パナソニックが介護ロボットの開発戦略を進化させている。
ベッドから高齢者などを車いすに移動させるため、当初は人の背丈ほどある双腕型のロボットを想定していたが大きすぎるなどの理由で断念。安全性や価格、使い勝手など現場での使いやすさを追求した結果、2014年6月から発売するのがベッド型の「リショーネ」だ。
日本が主導した生活支援ロボットの国際安全規格の認証も取得している。
ベッドが真ん中から2つに分かれ、片方の背中が持ち上がりリクライニングシートとなり、車いすになる。ベッドから高齢者を抱き上げる人の腰の負担を楽にする目的も大きい。

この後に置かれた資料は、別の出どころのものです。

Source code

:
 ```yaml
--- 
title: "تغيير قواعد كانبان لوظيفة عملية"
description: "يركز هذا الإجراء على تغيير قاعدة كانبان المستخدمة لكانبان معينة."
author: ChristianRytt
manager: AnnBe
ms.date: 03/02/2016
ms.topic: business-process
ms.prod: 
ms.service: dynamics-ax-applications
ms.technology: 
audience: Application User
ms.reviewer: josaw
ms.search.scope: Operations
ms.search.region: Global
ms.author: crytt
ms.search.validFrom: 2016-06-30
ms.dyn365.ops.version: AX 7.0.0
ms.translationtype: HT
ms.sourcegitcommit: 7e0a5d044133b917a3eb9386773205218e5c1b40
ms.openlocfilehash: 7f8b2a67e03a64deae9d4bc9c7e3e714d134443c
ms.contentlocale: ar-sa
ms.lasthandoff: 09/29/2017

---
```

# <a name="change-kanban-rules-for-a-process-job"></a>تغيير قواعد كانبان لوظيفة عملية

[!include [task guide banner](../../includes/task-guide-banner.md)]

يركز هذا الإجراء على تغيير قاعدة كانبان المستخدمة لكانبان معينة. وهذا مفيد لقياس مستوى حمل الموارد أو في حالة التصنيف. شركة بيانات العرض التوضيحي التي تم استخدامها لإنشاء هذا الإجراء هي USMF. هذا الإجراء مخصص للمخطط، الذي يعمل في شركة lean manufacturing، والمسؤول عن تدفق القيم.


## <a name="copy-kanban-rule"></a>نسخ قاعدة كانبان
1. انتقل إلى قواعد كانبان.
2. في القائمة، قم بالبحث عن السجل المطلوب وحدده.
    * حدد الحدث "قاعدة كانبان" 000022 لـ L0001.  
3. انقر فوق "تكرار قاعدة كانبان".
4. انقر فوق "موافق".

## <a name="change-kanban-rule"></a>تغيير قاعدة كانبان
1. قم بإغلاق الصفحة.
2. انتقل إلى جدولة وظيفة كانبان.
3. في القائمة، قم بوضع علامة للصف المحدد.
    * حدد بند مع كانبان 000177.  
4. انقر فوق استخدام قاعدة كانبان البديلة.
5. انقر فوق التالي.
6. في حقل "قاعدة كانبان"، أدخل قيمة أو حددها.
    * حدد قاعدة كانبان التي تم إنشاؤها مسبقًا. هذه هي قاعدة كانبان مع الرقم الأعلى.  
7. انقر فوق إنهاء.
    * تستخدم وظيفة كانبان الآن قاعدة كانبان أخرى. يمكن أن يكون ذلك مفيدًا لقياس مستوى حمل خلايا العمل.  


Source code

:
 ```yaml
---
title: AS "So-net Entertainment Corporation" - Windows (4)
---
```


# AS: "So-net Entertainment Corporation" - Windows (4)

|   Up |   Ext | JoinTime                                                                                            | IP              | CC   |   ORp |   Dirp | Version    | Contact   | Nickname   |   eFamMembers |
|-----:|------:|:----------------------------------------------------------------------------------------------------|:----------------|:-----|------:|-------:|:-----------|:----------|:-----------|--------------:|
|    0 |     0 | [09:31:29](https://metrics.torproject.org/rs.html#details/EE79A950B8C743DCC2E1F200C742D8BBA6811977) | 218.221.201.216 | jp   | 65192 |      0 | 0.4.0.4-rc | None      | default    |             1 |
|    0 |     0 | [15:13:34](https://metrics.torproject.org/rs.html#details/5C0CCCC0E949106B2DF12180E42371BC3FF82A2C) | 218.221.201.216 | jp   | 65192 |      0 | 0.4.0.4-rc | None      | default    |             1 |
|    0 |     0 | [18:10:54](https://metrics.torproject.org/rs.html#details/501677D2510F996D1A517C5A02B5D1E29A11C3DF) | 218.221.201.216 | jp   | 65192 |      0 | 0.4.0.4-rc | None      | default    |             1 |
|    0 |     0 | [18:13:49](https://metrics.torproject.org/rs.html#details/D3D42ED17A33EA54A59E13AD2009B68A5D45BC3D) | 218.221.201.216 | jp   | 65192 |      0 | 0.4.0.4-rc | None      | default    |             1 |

「リショーネ」は「離床」の名前の通り、中重度の要介護者が寝たきりにならず、ベッドから車いすに移動するのを楽にし、自立を支援し移動の自由を手に入れてもらおうというものである。
価格は約100万円。
離床アシストベッド リショーネ [Panasonic] – YouTube
車いすへの移乗を支援する同社の介護ロボットの原型は、
2006年ごろに開発したトランスファー・アシスト・ロボット(TAR)だ。
リショーネとまったく形が違う。人の背丈ほどあるいわゆる双腕型ロボットである。
2本の腕を高齢者らの体の下にいれ、腕で持ち上げて車いすに移す。人の動作をロボットにそのまま置き換えるという発想だ。
これは、展示会に出すと「こんな大きなもの部屋に入らない」など介護関係者から総スカンを食った。
開発者は、「ヒト型にこだわるのはやめよう。現場の意向を最大限に取り込もう」と軌道修正し、様々な案から一体化したベッドと車いすの分離方式にたどり着いたのだ。
リショーネはまず中重度の要介護者を対象に施設向けに販売する計画。すべての人が利用するのではなく「1割程度の人に使ってもらいたい」ということである。
リショーネが現場に受け入れられ、普及するかはわからない。「もっと安く」という声もある。機能を単純化したために、中国メーカーなどにまねされるリスクはある。しかし、「まず新分野を確立する。まねされるのは市場があるということ」と考えるのがパナソニックである。
日本の大手メーカーが考えられる技術をすべて盛り込み、介護現場を技術力をアピールするショールームにする時代は終わった。リショーネにロボットの面影はもはやない。地味な介護機器だ。
介護現場は外国人に頼らないと回らない時代が目の前にある。介護する人がいなくなる。1週間のうち5日をロボット、1日外国人、日曜日だけ日本人が介護する時代が来ると言われているそうだ。
普及に向けた課題は、「介護の現場の実情と技術の両方がわかるコーディネーター」の存在だ。
介護機器は健常者が開発し、使うのが認知症の高齢者などというケースが多いのも課題だ。家電製品なら開発者が自分の使い勝手の良い製品を作ればいいが、認知症の人の意向を聞き取るのは難しい。
産総研の大場氏は「ロボット化は技術的にはできる。あとはサービスシステムをどうデザインするか」と語っている。それはコストダウンであり、安全規格の詰めであり、開発者、施設、利用者の使い方の仕組みであり、水平展開の仕方であろう。
技術だけでは突破できない分野は日本は必ずしも得意ではないといえる。
それでも、介護ロボットは高齢化社会先進国の日本が世界に貢献すべき分野だ。
日本のものづくり力の進化が求められている。